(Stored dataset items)

────────────────

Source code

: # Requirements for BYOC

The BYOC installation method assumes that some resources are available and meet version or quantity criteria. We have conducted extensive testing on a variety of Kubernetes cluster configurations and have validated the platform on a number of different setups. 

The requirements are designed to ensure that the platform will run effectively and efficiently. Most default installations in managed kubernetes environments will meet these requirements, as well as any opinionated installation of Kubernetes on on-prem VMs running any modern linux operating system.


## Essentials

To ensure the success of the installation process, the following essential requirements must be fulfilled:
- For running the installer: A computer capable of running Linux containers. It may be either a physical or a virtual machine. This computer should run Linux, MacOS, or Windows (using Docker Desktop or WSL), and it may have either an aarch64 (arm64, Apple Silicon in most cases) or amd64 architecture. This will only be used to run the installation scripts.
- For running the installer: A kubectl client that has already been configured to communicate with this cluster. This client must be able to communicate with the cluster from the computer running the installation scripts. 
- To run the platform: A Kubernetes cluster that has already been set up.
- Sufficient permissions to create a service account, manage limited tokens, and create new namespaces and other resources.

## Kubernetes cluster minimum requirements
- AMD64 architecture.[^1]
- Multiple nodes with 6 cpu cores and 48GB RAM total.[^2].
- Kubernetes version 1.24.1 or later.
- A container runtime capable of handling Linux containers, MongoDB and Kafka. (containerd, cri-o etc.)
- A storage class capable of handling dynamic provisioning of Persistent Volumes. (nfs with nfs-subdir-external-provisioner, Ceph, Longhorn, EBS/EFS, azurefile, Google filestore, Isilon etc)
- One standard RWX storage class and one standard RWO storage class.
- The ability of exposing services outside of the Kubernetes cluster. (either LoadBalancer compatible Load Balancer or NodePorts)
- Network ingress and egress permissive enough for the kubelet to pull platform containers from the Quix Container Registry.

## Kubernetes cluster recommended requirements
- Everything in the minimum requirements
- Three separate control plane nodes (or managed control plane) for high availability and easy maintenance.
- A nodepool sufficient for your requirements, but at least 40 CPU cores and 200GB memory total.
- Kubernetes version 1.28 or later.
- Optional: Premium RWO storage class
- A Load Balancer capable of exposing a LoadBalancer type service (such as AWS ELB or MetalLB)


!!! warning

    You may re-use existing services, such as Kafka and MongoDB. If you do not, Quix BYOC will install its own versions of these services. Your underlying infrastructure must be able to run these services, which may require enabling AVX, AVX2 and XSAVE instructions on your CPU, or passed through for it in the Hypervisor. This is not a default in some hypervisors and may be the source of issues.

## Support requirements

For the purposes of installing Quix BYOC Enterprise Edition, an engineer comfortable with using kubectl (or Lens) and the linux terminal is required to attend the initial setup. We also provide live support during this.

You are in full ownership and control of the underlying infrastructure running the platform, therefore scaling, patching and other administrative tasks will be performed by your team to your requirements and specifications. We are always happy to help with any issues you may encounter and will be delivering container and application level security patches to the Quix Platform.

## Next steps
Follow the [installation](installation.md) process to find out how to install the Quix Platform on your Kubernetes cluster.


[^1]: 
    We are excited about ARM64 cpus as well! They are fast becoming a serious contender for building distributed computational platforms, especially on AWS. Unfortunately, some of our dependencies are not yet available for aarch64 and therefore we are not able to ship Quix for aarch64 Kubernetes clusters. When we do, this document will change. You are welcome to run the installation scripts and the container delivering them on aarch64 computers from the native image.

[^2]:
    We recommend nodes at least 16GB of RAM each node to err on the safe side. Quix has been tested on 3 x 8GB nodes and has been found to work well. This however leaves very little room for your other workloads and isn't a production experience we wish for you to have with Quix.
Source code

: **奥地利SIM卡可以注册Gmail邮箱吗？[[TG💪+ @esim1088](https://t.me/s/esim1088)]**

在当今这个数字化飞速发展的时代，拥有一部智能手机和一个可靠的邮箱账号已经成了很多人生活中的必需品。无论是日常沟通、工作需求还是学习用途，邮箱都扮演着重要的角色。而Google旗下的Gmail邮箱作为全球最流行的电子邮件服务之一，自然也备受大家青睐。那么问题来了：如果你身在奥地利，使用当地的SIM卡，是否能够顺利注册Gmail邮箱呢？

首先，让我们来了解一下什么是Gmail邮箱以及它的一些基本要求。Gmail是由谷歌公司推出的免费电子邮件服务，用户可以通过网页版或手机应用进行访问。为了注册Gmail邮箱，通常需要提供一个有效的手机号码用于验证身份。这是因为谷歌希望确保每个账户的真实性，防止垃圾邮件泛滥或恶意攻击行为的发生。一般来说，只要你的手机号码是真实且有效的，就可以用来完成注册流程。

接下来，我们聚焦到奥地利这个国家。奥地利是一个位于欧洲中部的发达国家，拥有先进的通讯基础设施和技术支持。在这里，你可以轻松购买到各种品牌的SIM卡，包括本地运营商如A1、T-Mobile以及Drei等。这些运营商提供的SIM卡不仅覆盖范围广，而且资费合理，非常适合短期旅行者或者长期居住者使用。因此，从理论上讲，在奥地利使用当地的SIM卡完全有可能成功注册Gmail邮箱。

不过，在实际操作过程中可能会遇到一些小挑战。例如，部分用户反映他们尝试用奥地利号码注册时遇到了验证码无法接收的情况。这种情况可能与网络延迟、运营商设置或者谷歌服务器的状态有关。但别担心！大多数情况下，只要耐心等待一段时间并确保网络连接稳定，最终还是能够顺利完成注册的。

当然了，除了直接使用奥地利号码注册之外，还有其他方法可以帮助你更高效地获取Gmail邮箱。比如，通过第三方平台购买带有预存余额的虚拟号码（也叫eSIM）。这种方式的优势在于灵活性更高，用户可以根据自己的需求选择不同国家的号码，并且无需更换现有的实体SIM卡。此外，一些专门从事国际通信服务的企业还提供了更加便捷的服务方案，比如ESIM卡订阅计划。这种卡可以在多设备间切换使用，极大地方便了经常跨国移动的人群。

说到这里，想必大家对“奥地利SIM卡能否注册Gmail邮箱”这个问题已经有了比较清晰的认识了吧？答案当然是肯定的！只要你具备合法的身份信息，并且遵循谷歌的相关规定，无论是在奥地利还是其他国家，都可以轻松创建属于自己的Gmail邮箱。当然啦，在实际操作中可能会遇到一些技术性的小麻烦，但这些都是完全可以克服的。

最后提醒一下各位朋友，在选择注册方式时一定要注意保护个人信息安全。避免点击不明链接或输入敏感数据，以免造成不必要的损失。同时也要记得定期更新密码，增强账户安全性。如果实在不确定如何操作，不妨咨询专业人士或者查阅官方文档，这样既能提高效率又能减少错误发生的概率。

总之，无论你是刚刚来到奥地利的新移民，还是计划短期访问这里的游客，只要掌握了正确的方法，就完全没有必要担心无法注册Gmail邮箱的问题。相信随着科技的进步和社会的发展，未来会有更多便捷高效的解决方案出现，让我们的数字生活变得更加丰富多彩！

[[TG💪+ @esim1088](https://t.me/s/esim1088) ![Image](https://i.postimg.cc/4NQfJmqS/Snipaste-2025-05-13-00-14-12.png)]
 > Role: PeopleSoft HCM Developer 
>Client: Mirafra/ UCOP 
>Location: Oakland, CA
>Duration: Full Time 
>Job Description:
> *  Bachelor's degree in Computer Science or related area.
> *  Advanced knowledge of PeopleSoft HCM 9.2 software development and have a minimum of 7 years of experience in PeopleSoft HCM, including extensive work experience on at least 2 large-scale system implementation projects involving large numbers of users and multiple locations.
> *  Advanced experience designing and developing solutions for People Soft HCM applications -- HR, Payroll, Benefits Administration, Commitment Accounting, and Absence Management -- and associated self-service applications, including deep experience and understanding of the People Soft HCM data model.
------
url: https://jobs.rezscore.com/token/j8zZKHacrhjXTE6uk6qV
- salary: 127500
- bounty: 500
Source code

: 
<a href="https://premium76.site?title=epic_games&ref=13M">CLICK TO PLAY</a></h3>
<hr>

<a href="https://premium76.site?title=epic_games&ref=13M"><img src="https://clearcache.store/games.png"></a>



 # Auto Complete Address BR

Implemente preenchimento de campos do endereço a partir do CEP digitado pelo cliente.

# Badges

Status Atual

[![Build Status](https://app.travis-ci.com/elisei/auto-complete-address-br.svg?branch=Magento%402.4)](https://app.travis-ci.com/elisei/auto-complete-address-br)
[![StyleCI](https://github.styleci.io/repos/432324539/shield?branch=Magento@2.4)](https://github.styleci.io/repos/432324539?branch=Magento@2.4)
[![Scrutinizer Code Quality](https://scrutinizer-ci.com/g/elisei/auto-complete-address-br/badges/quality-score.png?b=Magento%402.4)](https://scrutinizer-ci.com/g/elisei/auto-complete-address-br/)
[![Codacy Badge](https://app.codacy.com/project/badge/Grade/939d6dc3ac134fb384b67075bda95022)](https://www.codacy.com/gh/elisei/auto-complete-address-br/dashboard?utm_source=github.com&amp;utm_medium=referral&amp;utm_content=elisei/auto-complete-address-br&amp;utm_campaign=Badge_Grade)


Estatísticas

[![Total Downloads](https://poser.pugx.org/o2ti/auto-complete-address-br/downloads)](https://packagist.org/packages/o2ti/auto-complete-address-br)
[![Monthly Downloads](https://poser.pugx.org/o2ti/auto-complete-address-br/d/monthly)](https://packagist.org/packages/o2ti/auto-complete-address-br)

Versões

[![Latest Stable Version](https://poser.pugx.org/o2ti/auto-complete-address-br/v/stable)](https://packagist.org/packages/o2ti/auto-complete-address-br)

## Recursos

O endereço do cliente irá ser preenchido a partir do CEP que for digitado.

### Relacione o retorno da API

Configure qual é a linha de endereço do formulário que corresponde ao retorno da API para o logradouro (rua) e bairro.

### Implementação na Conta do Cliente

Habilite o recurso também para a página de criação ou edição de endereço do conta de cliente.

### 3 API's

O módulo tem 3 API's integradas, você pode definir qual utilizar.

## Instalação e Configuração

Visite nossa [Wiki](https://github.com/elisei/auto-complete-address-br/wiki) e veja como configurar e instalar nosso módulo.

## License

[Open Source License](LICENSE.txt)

────────────────

AIM OF THE TASK - For the entries above, transcribe precisely the lines from the one with "O módulo tem" through the end, including both.

RESPONSE BOX -
O módulo tem 3 API's integradas, você pode definir qual utilizar.

## Instalação e Configuração

Visite nossa [Wiki](https://github.com/elisei/auto-complete-address-br/wiki) e veja como configurar e instalar nosso módulo.

## License

[Open Source License](LICENSE.txt)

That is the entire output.